As for dangerous driving, King said her driving in the minutes leading up to the crash indicates impatience – witnesses testified she was tailgating and switching lanes frequently while trying to pass cars driving side by side on the highway in front of her – but not dangerous driving.

Some drivers who testified at the trial said they were driving at normal highway speeds and not expecting ice, he added.

Crown lawyer Frank Dubenski said Bekkers was going too fast for winter road conditions and driving aggressively, citing testimony from drivers who Bekkers passed shortly before the crash.

"Her manner of driving was dangerous and a marked departure from everyone else who was driving in the northbound lane," said Dubenski. "No one else drove off the road that day in that fashion.
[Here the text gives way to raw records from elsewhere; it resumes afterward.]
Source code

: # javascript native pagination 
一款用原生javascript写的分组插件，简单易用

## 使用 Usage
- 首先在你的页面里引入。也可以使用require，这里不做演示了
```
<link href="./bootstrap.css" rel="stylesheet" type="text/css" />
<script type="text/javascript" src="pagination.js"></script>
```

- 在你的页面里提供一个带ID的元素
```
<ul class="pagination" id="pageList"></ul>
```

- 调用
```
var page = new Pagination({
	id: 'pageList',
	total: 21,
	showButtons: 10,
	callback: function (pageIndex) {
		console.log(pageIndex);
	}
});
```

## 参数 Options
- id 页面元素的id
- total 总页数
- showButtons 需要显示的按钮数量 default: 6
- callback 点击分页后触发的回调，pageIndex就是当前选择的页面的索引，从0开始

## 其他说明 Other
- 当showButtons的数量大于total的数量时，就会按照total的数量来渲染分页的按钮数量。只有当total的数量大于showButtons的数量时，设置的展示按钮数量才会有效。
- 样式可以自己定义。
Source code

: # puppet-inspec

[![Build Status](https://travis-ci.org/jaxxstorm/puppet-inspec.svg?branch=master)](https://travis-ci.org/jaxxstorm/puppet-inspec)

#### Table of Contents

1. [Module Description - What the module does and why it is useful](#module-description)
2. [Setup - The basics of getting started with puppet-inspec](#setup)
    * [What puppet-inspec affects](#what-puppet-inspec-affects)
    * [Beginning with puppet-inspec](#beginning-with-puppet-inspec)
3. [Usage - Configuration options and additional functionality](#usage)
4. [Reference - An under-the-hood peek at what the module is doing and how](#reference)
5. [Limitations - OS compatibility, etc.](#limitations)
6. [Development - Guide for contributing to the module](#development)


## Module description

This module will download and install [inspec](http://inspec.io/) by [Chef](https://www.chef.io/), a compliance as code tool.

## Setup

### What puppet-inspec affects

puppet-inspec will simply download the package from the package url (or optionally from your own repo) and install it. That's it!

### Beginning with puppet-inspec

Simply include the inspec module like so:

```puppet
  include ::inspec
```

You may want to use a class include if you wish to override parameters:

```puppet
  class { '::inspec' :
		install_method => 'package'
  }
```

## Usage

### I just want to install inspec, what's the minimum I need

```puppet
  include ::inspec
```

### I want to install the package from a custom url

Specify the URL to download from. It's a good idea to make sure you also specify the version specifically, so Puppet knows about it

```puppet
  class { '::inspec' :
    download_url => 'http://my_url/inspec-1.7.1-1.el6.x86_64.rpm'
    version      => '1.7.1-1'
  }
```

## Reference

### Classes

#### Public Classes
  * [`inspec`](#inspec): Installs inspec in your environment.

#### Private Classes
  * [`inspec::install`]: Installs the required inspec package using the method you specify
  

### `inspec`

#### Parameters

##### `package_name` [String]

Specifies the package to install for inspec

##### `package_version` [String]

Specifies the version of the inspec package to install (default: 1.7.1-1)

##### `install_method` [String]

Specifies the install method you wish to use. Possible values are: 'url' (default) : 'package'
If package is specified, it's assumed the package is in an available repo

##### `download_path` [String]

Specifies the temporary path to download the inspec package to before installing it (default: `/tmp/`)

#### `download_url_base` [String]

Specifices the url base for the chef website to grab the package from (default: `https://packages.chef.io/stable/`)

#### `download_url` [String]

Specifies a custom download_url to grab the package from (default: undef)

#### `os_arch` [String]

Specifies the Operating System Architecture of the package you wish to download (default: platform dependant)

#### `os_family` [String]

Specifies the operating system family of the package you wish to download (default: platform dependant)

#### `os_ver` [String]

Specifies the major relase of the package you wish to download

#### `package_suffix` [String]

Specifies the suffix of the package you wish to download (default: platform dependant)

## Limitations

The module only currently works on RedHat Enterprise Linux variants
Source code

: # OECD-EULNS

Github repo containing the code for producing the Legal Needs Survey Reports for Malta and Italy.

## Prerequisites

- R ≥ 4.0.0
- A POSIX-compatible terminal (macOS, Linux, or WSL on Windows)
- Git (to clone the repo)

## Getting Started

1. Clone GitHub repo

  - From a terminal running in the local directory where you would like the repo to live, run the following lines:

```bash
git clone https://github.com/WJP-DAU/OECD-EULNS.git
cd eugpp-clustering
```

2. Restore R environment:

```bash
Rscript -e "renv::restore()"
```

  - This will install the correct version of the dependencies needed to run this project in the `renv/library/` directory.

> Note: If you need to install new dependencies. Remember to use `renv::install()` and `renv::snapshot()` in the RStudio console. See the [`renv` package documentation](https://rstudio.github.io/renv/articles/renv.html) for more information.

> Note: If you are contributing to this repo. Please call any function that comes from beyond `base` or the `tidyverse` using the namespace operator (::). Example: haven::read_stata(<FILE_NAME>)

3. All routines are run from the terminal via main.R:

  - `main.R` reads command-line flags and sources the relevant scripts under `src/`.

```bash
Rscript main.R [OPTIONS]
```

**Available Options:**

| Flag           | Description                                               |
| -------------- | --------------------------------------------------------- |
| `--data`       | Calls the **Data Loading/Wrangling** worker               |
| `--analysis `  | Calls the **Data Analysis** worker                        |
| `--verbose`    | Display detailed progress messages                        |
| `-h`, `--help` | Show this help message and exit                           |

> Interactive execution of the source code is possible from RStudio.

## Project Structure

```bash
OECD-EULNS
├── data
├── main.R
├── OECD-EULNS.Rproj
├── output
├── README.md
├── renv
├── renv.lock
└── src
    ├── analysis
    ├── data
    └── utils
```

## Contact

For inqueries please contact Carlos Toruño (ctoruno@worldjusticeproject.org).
If ice contributed, it only contributed because she was driving too fast.”

Some drivers were able to steer their vehicles to avoid colliding with the cars involved in the accident, he said.

Dubenski said the Crown believes her ability to assess risks and make split-second decisions was compromised by the residual alcohol and drugs in her system.

"Mrs. Bekkers chose to drive home," he said. "She wasn't feeling great. She knew that she was hung over. Driving in her physical condition was reckless."

The presence of ice is not an explanation from the Crown's perspective, said Dubenski, as a defence expert's theory that Bekkers's left front tire hit a patch of black ice and acted as a fulcrum point to propel the car counter-clockwise into oncoming traffic was rebutted by an expert witness engaged by the Crown.